**Instructions to follow:**
Start at the top line and retype the data exactly through to the end.

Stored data

*** Begin section ***

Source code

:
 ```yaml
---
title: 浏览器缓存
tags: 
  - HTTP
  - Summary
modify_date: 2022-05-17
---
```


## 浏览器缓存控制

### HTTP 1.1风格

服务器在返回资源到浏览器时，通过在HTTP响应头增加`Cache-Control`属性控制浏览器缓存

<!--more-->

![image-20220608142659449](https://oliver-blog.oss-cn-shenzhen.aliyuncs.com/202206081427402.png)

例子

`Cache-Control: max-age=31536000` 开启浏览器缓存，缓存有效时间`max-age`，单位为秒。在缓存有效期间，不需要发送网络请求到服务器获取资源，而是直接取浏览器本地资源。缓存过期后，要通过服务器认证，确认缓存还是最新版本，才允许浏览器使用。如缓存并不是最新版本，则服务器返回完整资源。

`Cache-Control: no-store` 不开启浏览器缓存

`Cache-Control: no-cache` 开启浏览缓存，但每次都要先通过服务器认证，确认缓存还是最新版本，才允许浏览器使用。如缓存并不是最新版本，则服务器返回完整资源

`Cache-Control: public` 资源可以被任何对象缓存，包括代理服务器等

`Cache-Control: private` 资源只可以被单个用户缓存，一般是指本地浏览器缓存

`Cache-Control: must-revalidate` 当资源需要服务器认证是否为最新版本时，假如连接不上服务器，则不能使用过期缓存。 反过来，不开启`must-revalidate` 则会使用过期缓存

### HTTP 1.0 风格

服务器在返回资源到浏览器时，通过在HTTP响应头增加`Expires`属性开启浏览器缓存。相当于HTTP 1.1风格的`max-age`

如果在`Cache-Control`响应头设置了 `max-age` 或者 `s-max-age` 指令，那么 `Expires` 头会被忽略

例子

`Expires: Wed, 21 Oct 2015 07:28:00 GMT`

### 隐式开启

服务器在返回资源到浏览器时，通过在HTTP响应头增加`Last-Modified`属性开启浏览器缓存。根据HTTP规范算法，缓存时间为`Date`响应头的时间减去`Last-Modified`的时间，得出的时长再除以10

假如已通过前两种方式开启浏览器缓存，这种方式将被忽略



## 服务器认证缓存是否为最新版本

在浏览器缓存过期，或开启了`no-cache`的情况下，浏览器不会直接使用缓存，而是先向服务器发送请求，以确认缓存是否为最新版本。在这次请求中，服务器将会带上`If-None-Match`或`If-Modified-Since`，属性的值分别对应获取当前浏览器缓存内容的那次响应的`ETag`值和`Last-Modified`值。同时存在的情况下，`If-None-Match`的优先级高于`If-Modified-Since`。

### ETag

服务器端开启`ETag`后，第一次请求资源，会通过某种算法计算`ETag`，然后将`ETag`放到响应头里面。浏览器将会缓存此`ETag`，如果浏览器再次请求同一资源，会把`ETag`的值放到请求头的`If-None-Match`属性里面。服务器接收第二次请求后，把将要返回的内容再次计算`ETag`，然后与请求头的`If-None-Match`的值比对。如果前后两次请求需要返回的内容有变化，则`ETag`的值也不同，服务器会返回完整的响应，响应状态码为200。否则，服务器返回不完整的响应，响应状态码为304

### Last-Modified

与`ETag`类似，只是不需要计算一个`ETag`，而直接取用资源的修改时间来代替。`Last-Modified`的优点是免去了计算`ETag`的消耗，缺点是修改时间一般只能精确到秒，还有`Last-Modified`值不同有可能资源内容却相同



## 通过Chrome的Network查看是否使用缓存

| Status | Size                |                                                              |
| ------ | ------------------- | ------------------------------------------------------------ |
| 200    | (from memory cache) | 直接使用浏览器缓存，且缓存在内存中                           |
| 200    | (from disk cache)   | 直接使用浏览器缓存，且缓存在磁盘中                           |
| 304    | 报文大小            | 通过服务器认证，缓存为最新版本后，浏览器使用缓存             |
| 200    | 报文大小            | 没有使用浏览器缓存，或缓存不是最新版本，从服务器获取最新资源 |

*** End section ***

**Solution for this exercise:**
Source code

:
 ```yaml
---
title: 浏览器缓存
tags: 
  - HTTP
  - Summary
modify_date: 2022-05-17
---
```


## 浏览器缓存控制

### HTTP 1.1风格

服务器在返回资源到浏览器时，通过在HTTP响应头增加`Cache-Control`属性控制浏览器缓存

<!--more-->

![image-20220608142659449](https://oliver-blog.oss-cn-shenzhen.aliyuncs.com/202206081427402.png)

例子

`Cache-Control: max-age=31536000` 开启浏览器缓存，缓存有效时间`max-age`，单位为秒。在缓存有效期间，不需要发送网络请求到服务器获取资源，而是直接取浏览器本地资源。缓存过期后，要通过服务器认证，确认缓存还是最新版本，才允许浏览器使用。如缓存并不是最新版本，则服务器返回完整资源。

`Cache-Control: no-store` 不开启浏览器缓存

`Cache-Control: no-cache` 开启浏览缓存，但每次都要先通过服务器认证，确认缓存还是最新版本，才允许浏览器使用。如缓存并不是最新版本，则服务器返回完整资源

`Cache-Control: public` 资源可以被任何对象缓存，包括代理服务器等

`Cache-Control: private` 资源只可以被单个用户缓存，一般是指本地浏览器缓存

`Cache-Control: must-revalidate` 当资源需要服务器认证是否为最新版本时，假如连接不上服务器，则不能使用过期缓存。 反过来，不开启`must-revalidate` 则会使用过期缓存

### HTTP 1.0 风格

服务器在返回资源到浏览器时，通过在HTTP响应头增加`Expires`属性开启浏览器缓存。相当于HTTP 1.1风格的`max-age`

如果在`Cache-Control`响应头设置了 `max-age` 或者 `s-max-age` 指令，那么 `Expires` 头会被忽略

例子

`Expires: Wed, 21 Oct 2015 07:28:00 GMT`

### 隐式开启

服务器在返回资源到浏览器时，通过在HTTP响应头增加`Last-Modified`属性开启浏览器缓存。根据HTTP规范算法，缓存时间为`Date`响应头的时间减去`Last-Modified`的时间，得出的时长再除以10

假如已通过前两种方式开启浏览器缓存，这种方式将被忽略



## 服务器认证缓存是否为最新版本

在浏览器缓存过期，或开启了`no-cache`的情况下，浏览器不会直接使用缓存，而是先向服务器发送请求，以确认缓存是否为最新版本。在这次请求中，服务器将会带上`If-None-Match`或`If-Modified-Since`，属性的值分别对应获取当前浏览器缓存内容的那次响应的`ETag`值和`Last-Modified`值。同时存在的情况下，`If-None-Match`的优先级高于`If-Modified-Since`。

### ETag

服务器端开启`ETag`后，第一次请求资源，会通过某种算法计算`ETag`，然后将`ETag`放到响应头里面。浏览器将会缓存此`ETag`，如果浏览器再次请求同一资源，会把`ETag`的值放到请求头的`If-None-Match`属性里面。服务器接收第二次请求后，把将要返回的内容再次计算`ETag`，然后与请求头的`If-None-Match`的值比对。如果前后两次请求需要返回的内容有变化，则`ETag`的值也不同，服务器会返回完整的响应，响应状态码为200。否则，服务器返回不完整的响应，响应状态码为304

### Last-Modified

与`ETag`类似，只是不需要计算一个`ETag`，而直接取用资源的修改时间来代替。`Last-Modified`的优点是免去了计算`ETag`的消耗，缺点是修改时间一般只能精确到秒，还有`Last-Modified`值不同有可能资源内容却相同



## 通过Chrome的Network查看是否使用缓存

| Status | Size                |                                                              |
| ------ | ------------------- | ------------------------------------------------------------ |
| 200    | (from memory cache) | 直接使用浏览器缓存，且缓存在内存中                           |
| 200    | (from disk cache)   | 直接使用浏览器缓存，且缓存在磁盘中                           |
| 304    | 报文大小            | 通过服务器认证，缓存为最新版本后，浏览器使用缓存             |
| 200    | 报文大小            | 没有使用浏览器缓存，或缓存不是最新版本，从服务器获取最新资源 |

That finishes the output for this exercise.